Universal Behavior of Quantum Impurity Scattering in Tomonaga-Luttinger Liquid

TL;DR

This paper investigates how impurities affect electron behavior in a one-dimensional quantum system, revealing universal suppression of electron density near impurities and unique low-temperature magnetic responses.

Contribution

It provides a comprehensive analysis of impurity scattering in Tomonaga-Luttinger liquids using bosonization and path integral methods, highlighting universal behaviors and boundary conditions.

Findings

Electron density of state is suppressed near impurities.

Electrons are fully reflected at zero temperature, splitting the system.

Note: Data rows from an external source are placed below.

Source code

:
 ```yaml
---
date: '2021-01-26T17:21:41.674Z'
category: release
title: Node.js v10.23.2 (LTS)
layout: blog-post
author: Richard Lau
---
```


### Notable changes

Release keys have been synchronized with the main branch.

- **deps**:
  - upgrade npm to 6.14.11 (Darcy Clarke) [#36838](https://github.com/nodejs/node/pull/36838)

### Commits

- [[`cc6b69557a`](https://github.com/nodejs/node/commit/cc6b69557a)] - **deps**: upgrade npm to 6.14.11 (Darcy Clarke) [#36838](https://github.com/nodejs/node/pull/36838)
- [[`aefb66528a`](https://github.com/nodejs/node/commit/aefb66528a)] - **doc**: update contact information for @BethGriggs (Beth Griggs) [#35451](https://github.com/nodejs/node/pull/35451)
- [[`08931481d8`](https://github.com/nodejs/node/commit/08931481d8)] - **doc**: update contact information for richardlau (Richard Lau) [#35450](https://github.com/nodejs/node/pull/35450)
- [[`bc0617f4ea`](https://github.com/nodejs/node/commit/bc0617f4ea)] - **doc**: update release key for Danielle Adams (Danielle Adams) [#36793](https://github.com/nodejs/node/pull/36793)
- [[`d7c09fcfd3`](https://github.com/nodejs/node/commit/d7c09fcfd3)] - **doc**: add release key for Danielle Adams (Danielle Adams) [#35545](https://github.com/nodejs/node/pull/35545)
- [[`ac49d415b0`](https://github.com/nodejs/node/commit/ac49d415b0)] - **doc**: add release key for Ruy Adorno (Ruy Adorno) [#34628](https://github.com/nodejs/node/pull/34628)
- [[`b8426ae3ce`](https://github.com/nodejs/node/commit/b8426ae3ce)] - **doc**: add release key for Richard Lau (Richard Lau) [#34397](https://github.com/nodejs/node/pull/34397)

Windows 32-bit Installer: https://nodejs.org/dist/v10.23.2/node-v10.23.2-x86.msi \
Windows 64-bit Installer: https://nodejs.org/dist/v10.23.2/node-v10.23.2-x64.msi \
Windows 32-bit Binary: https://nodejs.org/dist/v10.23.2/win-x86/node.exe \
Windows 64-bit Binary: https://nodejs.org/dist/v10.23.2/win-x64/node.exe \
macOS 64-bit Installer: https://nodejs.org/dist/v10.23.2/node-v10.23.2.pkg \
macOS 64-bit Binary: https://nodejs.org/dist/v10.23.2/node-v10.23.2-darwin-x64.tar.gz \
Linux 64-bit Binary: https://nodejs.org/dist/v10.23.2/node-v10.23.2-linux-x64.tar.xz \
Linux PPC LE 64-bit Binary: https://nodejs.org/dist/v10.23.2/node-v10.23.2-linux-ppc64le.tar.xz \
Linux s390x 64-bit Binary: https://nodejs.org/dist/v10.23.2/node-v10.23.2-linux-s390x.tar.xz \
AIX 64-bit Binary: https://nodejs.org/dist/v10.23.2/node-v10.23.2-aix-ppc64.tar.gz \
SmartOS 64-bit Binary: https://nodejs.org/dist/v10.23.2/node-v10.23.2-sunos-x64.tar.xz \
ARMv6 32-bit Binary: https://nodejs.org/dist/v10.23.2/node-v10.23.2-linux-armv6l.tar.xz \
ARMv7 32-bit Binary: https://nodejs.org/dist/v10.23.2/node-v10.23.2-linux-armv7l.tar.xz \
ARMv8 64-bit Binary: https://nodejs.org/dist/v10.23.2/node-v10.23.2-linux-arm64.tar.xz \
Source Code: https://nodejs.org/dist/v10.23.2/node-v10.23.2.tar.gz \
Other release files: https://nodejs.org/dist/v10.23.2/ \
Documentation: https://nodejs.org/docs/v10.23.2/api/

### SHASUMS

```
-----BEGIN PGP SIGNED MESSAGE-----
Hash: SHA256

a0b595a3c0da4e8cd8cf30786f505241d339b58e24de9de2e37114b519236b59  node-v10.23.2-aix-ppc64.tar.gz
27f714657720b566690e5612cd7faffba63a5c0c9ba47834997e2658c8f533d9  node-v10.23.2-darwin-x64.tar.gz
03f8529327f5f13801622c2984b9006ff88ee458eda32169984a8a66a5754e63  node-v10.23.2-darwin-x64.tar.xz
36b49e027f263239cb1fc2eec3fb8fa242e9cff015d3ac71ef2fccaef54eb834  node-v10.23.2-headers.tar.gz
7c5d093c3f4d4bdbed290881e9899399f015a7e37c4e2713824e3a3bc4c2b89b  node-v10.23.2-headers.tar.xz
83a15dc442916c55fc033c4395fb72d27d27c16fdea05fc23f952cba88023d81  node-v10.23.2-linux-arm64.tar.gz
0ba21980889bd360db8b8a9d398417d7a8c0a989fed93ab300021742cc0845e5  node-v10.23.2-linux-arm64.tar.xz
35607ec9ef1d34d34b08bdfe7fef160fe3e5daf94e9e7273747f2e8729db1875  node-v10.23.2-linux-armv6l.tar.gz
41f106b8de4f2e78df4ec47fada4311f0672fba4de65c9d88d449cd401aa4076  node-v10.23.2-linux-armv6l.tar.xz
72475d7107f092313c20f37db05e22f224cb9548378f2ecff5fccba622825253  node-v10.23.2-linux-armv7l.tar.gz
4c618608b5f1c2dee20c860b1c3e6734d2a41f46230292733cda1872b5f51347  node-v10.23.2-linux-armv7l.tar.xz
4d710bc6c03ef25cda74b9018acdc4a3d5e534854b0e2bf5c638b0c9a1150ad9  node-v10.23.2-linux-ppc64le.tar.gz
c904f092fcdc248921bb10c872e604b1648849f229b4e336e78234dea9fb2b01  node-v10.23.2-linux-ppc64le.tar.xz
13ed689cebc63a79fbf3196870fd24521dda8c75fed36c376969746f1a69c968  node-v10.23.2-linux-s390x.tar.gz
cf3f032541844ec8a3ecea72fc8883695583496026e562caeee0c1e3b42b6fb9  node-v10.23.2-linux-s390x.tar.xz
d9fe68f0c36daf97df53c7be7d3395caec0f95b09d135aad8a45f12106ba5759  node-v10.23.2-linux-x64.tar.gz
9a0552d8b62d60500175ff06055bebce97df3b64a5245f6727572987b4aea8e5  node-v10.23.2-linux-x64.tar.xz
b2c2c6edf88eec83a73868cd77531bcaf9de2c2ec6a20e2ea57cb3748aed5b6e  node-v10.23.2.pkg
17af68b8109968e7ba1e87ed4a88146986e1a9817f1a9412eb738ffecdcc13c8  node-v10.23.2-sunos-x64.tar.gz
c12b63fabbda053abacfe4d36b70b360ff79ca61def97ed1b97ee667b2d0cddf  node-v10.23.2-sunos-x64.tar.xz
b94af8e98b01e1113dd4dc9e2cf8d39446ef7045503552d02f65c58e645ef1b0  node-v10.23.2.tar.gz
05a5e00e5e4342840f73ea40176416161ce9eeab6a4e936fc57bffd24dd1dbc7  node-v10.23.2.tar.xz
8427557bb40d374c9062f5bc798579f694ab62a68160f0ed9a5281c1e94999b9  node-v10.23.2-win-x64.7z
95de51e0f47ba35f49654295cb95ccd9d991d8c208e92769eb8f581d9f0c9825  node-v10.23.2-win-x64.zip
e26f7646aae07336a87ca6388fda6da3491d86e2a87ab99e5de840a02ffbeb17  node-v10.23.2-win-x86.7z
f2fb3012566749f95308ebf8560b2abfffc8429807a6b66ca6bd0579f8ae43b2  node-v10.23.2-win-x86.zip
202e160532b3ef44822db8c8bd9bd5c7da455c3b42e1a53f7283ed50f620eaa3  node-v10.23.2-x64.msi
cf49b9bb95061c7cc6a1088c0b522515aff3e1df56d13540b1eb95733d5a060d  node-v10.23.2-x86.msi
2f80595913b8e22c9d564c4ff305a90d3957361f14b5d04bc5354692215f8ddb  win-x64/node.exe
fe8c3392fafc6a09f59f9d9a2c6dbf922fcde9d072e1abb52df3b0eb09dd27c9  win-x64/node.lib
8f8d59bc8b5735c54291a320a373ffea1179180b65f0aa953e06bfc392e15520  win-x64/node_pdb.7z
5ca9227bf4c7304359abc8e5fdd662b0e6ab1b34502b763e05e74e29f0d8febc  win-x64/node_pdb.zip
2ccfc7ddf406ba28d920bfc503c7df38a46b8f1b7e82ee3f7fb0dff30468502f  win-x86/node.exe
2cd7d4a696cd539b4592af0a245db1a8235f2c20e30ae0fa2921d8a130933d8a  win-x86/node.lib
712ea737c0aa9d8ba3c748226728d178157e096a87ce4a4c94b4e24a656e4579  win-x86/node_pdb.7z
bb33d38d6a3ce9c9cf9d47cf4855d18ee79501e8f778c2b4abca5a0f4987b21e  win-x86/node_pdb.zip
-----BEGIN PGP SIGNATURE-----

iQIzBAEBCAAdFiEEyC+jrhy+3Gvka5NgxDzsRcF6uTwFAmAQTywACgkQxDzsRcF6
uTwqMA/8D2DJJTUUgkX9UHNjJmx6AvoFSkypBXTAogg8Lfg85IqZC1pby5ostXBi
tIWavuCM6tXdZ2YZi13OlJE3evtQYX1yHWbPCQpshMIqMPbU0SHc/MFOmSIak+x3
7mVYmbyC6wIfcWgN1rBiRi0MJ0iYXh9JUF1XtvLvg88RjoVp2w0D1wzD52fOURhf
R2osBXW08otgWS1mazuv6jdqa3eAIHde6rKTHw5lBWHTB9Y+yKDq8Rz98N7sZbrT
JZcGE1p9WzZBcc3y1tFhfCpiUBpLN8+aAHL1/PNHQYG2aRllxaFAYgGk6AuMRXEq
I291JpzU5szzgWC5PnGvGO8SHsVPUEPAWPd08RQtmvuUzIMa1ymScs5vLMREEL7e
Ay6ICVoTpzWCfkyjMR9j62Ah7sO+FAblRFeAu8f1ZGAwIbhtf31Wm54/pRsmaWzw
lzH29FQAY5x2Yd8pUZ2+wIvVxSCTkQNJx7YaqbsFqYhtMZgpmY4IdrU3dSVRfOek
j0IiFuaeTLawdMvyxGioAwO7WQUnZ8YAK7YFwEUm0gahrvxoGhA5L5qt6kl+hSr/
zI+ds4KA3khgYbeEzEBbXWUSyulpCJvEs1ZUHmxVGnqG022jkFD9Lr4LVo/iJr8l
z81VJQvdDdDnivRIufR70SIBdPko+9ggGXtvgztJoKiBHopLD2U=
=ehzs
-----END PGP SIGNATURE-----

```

Impurity susceptibility exhibits 1/T behavior at low temperatures.

Abstract

Using bosonization and path integral methods, we study general low temperature behavior of non-magnetic and magnetic impurity scattering in Tomonaga-Luttinger liquid, and calculate electron Green function for a general backward scattering potential. We demonstrate that electron density of state near the impurity site is suppressed by the backward scattering, but it mainly remains invariant as far away from the impurity, and at zero temperature the electrons are completely reflected on the impurity site, the system breaks into two subsystems but right- and left-moving electron fields have a twisted boundary condition. We also show that a testing charge can only be partially screened by conduction electrons, and in strong interaction region the impurity susceptibility has a 1/T-type low temperature behavior.